** Input for this task follows **

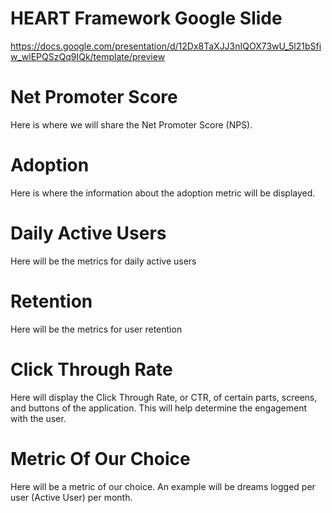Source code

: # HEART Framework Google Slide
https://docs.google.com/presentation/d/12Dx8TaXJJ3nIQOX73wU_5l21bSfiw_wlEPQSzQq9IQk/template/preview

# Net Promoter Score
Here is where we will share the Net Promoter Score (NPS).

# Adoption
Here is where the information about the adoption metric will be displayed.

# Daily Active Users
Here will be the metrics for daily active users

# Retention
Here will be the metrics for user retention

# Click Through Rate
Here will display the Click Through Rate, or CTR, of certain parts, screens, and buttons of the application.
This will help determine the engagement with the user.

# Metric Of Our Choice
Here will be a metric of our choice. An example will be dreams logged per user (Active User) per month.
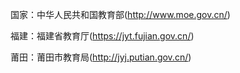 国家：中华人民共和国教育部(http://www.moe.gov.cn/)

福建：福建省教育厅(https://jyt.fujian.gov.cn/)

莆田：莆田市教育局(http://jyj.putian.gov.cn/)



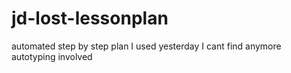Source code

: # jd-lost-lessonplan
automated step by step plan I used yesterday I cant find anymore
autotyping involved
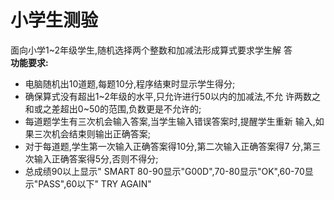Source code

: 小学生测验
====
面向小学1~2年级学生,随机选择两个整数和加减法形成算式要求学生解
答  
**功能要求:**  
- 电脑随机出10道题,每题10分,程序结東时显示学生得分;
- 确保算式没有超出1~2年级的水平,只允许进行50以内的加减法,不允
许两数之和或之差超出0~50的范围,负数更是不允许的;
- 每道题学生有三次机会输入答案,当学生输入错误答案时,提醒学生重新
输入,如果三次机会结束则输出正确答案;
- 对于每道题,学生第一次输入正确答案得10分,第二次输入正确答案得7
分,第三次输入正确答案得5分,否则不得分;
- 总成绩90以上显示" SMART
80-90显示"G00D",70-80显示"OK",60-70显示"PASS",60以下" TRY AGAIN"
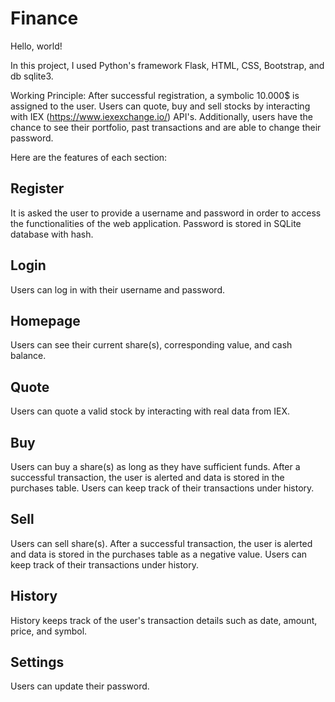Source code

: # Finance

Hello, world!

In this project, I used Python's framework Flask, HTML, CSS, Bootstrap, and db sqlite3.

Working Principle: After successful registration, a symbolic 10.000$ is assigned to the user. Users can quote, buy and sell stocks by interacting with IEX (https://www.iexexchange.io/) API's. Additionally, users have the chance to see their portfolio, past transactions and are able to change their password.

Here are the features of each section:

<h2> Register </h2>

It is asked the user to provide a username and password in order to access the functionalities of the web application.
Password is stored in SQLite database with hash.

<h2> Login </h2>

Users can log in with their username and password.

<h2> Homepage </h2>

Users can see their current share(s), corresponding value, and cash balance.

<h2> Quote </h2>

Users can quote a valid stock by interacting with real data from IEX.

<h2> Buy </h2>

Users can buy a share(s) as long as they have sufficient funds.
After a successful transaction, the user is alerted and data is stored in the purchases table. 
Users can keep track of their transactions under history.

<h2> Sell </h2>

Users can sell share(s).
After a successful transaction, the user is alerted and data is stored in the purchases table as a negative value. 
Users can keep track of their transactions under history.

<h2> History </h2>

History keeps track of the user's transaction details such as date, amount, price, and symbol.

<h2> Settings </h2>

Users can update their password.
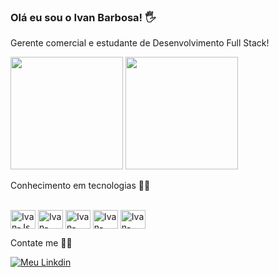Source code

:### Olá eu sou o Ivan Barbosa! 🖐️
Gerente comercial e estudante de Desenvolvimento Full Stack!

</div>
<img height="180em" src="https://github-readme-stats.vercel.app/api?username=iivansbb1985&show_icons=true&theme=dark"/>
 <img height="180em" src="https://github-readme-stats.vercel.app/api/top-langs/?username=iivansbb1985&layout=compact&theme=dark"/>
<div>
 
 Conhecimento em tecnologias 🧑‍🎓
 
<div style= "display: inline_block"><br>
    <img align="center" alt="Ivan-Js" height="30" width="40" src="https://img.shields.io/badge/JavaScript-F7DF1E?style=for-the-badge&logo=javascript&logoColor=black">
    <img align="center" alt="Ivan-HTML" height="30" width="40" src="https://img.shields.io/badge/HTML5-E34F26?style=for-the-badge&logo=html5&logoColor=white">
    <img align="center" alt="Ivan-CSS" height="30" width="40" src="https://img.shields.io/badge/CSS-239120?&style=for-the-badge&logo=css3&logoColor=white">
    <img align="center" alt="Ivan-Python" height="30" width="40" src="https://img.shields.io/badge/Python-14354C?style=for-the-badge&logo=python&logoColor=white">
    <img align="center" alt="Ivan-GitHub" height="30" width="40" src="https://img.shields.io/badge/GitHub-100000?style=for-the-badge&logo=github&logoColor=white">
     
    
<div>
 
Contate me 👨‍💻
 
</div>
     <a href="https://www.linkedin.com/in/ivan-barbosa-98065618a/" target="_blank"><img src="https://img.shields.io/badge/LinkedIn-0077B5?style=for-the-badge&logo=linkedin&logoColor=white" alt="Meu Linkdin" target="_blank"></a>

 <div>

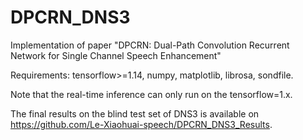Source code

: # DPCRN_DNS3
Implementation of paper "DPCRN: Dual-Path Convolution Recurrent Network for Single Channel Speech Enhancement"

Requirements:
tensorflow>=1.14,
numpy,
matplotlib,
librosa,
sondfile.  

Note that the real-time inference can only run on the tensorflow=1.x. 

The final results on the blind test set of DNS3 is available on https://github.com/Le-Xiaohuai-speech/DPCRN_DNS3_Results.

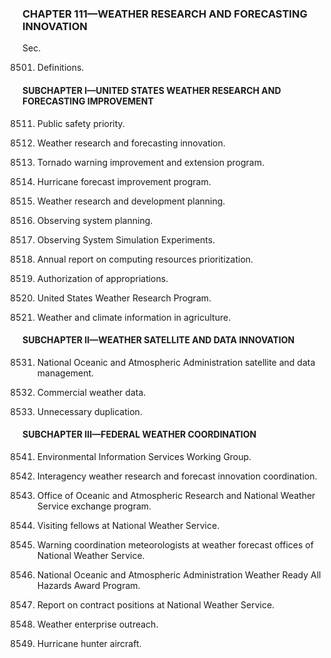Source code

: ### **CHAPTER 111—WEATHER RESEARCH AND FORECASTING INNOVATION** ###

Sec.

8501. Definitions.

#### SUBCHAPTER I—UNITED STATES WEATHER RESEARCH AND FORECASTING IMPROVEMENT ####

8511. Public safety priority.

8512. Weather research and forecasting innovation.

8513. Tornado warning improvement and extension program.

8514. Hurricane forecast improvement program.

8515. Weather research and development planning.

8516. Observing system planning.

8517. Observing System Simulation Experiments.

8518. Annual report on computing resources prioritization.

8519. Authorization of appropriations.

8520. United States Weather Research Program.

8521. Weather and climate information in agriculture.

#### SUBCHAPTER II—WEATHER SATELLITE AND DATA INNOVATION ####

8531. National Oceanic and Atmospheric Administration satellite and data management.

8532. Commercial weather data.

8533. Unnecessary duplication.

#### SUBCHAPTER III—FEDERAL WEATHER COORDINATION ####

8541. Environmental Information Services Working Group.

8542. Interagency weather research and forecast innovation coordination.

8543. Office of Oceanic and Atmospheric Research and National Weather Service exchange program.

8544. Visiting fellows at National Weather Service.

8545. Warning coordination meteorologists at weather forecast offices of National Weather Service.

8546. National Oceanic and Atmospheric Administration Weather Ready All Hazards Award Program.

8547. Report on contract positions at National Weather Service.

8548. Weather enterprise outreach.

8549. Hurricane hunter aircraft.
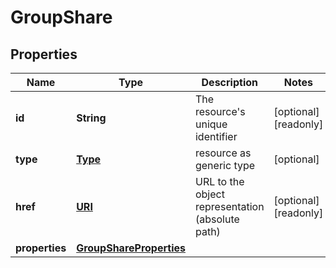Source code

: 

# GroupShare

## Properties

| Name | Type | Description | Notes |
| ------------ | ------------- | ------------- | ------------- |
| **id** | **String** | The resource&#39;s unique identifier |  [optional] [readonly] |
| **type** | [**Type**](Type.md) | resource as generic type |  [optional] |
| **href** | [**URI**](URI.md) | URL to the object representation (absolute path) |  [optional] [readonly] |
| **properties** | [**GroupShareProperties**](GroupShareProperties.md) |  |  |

** End of Input for this task **
** Input for this task follows **

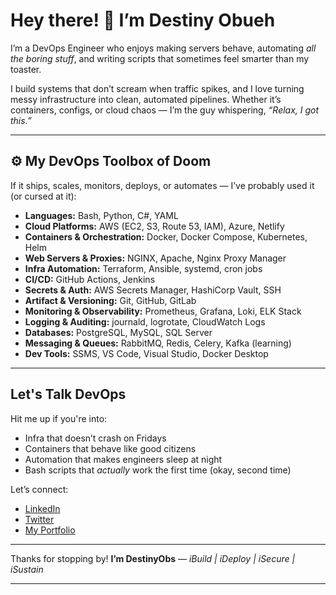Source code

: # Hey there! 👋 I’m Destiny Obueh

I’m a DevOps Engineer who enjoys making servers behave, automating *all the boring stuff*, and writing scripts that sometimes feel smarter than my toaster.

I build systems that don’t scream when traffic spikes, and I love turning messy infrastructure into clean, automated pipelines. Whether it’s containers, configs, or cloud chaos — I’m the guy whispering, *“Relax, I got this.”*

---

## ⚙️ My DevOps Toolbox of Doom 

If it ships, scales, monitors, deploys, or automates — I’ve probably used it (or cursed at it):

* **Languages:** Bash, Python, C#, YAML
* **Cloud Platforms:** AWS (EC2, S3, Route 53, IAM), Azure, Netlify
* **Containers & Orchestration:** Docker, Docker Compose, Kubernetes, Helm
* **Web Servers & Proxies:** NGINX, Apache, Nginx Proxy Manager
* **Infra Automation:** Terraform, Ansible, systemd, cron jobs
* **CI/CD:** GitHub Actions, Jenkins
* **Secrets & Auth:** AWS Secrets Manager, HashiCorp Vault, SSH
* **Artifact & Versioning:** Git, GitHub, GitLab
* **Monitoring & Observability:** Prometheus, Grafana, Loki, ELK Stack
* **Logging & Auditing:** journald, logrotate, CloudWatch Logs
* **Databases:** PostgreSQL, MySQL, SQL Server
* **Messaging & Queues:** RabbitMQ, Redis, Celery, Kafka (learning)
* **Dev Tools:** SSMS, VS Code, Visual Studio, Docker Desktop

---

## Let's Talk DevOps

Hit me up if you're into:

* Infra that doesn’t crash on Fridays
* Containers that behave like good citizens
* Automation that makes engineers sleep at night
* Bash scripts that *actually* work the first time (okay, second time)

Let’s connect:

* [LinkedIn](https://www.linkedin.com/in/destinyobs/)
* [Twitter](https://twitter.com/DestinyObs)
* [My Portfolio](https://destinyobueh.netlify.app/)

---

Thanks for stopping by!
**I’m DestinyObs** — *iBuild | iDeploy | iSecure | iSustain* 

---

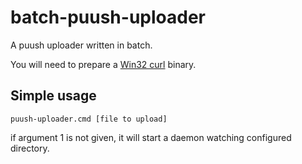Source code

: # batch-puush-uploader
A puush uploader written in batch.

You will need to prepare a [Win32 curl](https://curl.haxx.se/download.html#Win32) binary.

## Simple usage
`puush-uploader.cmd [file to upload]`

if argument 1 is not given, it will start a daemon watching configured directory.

** End of Input for this task **
** Input for this task follows **

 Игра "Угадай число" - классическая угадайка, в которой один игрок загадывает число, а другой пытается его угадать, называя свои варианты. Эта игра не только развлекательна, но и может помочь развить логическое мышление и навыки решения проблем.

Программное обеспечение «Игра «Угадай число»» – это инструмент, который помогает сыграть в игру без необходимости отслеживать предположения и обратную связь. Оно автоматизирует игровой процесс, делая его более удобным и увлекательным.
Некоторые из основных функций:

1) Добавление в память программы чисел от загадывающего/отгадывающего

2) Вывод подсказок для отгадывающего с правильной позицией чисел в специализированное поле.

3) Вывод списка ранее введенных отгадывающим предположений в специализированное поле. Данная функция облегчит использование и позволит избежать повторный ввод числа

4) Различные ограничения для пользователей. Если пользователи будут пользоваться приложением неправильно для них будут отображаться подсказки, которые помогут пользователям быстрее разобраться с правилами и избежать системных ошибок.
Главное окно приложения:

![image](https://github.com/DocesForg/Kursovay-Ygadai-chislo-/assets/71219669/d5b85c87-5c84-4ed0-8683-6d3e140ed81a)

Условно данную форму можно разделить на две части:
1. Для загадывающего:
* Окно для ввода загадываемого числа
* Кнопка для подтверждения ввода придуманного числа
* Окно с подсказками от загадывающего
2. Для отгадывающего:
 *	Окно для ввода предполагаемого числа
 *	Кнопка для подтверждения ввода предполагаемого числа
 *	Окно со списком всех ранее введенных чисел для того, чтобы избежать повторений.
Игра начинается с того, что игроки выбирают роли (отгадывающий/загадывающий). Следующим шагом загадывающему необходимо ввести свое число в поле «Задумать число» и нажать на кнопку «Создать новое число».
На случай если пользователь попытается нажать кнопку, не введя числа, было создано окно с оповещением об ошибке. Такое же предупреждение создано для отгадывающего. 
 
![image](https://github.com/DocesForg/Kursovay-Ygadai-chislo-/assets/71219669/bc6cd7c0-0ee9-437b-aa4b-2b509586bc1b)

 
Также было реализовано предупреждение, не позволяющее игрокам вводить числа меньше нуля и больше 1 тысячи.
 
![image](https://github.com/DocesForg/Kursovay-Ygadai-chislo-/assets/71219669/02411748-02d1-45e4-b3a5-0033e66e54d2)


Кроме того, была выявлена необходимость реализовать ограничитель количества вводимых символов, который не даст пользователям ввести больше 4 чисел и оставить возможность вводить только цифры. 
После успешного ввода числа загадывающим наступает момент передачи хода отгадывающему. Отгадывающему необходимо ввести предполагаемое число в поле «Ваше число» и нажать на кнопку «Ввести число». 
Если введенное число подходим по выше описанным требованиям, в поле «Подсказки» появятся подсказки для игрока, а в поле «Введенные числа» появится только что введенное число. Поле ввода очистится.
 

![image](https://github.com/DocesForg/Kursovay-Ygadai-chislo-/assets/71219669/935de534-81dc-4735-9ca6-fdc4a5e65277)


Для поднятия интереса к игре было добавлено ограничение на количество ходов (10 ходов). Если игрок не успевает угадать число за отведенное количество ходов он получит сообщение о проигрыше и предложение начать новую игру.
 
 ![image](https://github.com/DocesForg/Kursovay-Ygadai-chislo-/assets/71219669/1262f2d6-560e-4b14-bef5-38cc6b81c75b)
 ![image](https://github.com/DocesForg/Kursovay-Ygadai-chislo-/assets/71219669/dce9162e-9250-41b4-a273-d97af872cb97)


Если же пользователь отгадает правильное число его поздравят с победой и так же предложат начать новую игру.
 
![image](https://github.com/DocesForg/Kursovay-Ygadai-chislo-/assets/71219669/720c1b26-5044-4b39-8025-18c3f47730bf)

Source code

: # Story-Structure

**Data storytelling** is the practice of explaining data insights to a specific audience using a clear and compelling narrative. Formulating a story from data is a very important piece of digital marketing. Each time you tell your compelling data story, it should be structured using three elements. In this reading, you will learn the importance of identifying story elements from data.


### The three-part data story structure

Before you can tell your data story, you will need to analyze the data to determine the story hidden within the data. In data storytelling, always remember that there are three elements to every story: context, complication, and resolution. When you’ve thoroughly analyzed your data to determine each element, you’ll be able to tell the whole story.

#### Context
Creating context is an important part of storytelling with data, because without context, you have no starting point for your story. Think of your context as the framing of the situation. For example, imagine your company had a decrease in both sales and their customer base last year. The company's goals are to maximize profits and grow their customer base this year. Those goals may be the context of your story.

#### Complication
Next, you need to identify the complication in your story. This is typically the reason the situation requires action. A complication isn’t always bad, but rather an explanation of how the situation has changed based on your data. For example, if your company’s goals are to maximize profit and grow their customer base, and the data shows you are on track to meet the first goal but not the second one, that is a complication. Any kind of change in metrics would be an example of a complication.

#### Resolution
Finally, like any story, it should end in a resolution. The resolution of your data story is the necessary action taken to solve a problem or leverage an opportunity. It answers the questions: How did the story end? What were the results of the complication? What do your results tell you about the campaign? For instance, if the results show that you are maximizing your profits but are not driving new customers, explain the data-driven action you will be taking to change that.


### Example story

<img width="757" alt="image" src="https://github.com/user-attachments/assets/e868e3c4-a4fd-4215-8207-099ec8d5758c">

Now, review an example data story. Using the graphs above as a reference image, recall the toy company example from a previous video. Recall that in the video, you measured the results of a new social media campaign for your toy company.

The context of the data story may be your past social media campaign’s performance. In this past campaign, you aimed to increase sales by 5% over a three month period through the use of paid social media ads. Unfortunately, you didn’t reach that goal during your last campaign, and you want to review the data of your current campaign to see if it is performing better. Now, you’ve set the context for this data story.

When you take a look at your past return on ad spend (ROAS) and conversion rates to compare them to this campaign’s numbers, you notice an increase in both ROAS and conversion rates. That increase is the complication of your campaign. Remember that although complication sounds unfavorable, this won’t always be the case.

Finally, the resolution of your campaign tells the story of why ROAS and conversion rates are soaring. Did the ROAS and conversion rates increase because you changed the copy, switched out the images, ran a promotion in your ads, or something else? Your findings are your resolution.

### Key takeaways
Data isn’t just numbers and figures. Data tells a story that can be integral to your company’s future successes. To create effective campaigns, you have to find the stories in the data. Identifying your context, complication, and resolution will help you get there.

** End of Input for this task **

What to produce:
Take from the material above the lines running from the one with "8542. Interagency weather" through the one with "8544. Visiting fellows", and repeat them exactly, with nothing else.

Exercise response:
8542. Interagency weather research and forecast innovation coordination.

8543. Office of Oceanic and Atmospheric Research and National Weather Service exchange program.

8544. Visiting fellows at National Weather Service.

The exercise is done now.